Imam al Ghazali pernah nyantri pada ulama besar Imam Abi Nasr al Ismaili. Pada saat menjadi anak didik ulama Jurjan itu, Imam al Ghazali selalu mencatat penjelasan dari gurunya.
Al kisah pada suatu hari Imam al Ghazali pulang ke kampung halamannya di Thus, Persia dengan membawa bekal serta catatan-catatan dan juga kitab-kitabnya. Di tengah perjalanan Imam Ghazali dicegat oleh para begal. Mereka ingin mengambil semua barangnya tak terkecuali buku catatan dan kitab-kitabnya. Kalau tidak diberikan maka ancamannya adalah dibunuh.

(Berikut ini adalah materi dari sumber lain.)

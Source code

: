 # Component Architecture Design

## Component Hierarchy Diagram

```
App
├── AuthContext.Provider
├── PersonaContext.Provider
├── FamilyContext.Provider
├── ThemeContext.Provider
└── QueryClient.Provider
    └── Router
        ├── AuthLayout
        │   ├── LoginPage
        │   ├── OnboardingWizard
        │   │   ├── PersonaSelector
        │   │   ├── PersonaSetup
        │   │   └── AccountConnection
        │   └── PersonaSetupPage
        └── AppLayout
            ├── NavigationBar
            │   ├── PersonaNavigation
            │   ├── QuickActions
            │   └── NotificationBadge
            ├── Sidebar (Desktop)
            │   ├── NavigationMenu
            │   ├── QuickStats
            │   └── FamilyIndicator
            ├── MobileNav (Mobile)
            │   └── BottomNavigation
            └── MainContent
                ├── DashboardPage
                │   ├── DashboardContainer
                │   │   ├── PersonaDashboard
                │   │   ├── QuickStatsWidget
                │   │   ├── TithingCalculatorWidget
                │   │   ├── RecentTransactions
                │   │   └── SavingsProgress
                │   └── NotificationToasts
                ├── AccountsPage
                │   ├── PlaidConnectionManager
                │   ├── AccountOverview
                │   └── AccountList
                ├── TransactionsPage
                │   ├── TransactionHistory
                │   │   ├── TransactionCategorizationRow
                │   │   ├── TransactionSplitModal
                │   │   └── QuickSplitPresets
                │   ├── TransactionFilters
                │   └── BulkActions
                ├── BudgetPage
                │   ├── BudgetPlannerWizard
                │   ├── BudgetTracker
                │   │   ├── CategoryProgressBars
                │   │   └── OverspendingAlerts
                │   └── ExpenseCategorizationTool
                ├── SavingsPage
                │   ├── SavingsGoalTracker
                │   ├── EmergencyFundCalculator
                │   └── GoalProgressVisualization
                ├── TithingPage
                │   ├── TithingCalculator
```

Maka dirampaslah semua yang dibawa Imam Ghazali. Setelah mendapatkan semuanya, gerombolan perampok itu pergi. Namun imam Ghazali ternyata tidak berhenti di situ saja tekadnya untuk mendapatkan kembali catatan dan kitab-kitanya. beliau membuntuti para perampok itu. “ Kembalilah. Engkau jangan membuntuti kami lagi. Jika terus begitu maka kami tidak segan-segan membunuhmu,” bentak kepala perampok.
“Saya hanya ingin meminta agar buku catatan saya ketika belajar dikembalikan. Sebab buku catatan tersebut sangat berharga bagi saya. Silakan kalian ambil semua barang yang ada, tetapi jangan kitab dan catatan saya,” ujar Imam Ghazali.

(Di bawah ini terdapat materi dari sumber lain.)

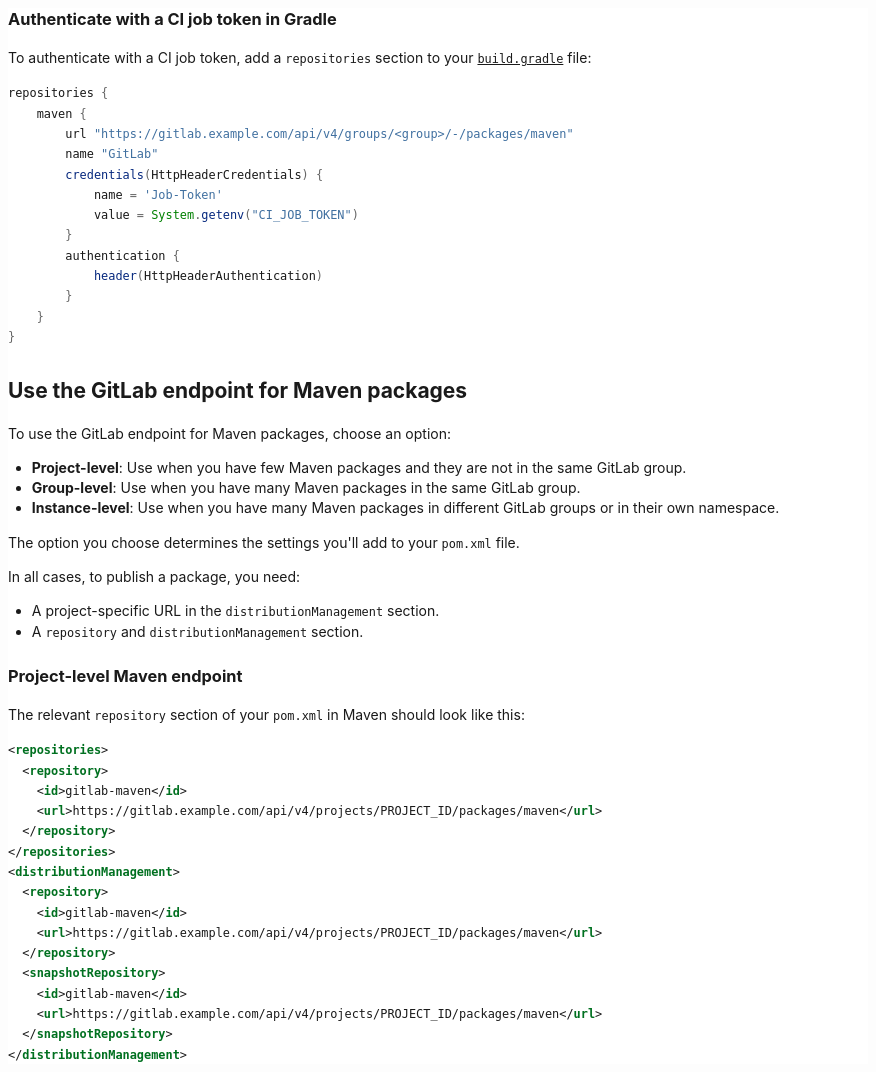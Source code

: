 ### Authenticate with a CI job token in Gradle

To authenticate with a CI job token, add a `repositories` section to your
[`build.gradle`](https://docs.gradle.org/current/userguide/tutorial_using_tasks.html)
file:

```groovy
repositories {
    maven {
        url "https://gitlab.example.com/api/v4/groups/<group>/-/packages/maven"
        name "GitLab"
        credentials(HttpHeaderCredentials) {
            name = 'Job-Token'
            value = System.getenv("CI_JOB_TOKEN")
        }
        authentication {
            header(HttpHeaderAuthentication)
        }
    }
}
```

## Use the GitLab endpoint for Maven packages

To use the GitLab endpoint for Maven packages, choose an option:

- **Project-level**: Use when you have few Maven packages and they are not in
  the same GitLab group.
- **Group-level**: Use when you have many Maven packages in the same GitLab
  group.
- **Instance-level**: Use when you have many Maven packages in different
  GitLab groups or in their own namespace.

The option you choose determines the settings you'll add to your `pom.xml` file.

In all cases, to publish a package, you need:

- A project-specific URL in the `distributionManagement` section.
- A `repository` and `distributionManagement` section.

### Project-level Maven endpoint

The relevant `repository` section of your `pom.xml`
in Maven should look like this:

```xml
<repositories>
  <repository>
    <id>gitlab-maven</id>
    <url>https://gitlab.example.com/api/v4/projects/PROJECT_ID/packages/maven</url>
  </repository>
</repositories>
<distributionManagement>
  <repository>
    <id>gitlab-maven</id>
    <url>https://gitlab.example.com/api/v4/projects/PROJECT_ID/packages/maven</url>
  </repository>
  <snapshotRepository>
    <id>gitlab-maven</id>
    <url>https://gitlab.example.com/api/v4/projects/PROJECT_ID/packages/maven</url>
  </snapshotRepository>
</distributionManagement>
```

Mendengar hal itu para perampok tertawa dan mencibir. Salah satu diantaranya kemudian berkata,”Bagaimana kamu mengaku bahawa dirimu orang alim dan menguasai ilmu pengetahuan yang ada dalam kitab dan catatanmu. Ketika keduanya kami ambil kamu merasa tidak mempunyai ilmu dan menguasainya sama sekali. Ternyata ilmu kamu adanya di kitab dan catatan-catatan. Seandainya keduanya tidak ada ternyata kamu bukanlah orang yang berilmu.”
Perkataan itu sangat menancap dalam hati Imam Ghazali. Setelah itu Imam Al Ghazali bertekad untuk memahami dan menghafal catatan dan kitab-kitab koleksinya kemudian menyimpan dalam hatinya. Hal ini dilakukannya selama tiga tahun. Apa yang dilakukannya ini ternyata sangat berguna ketika Imam Al Ghazali menjadi santri di madrasah Nizamiyah. Ia sudah bnanyak memahami dan hafal kitab-kitab yang diajarkan di madarah yang kesohor itu.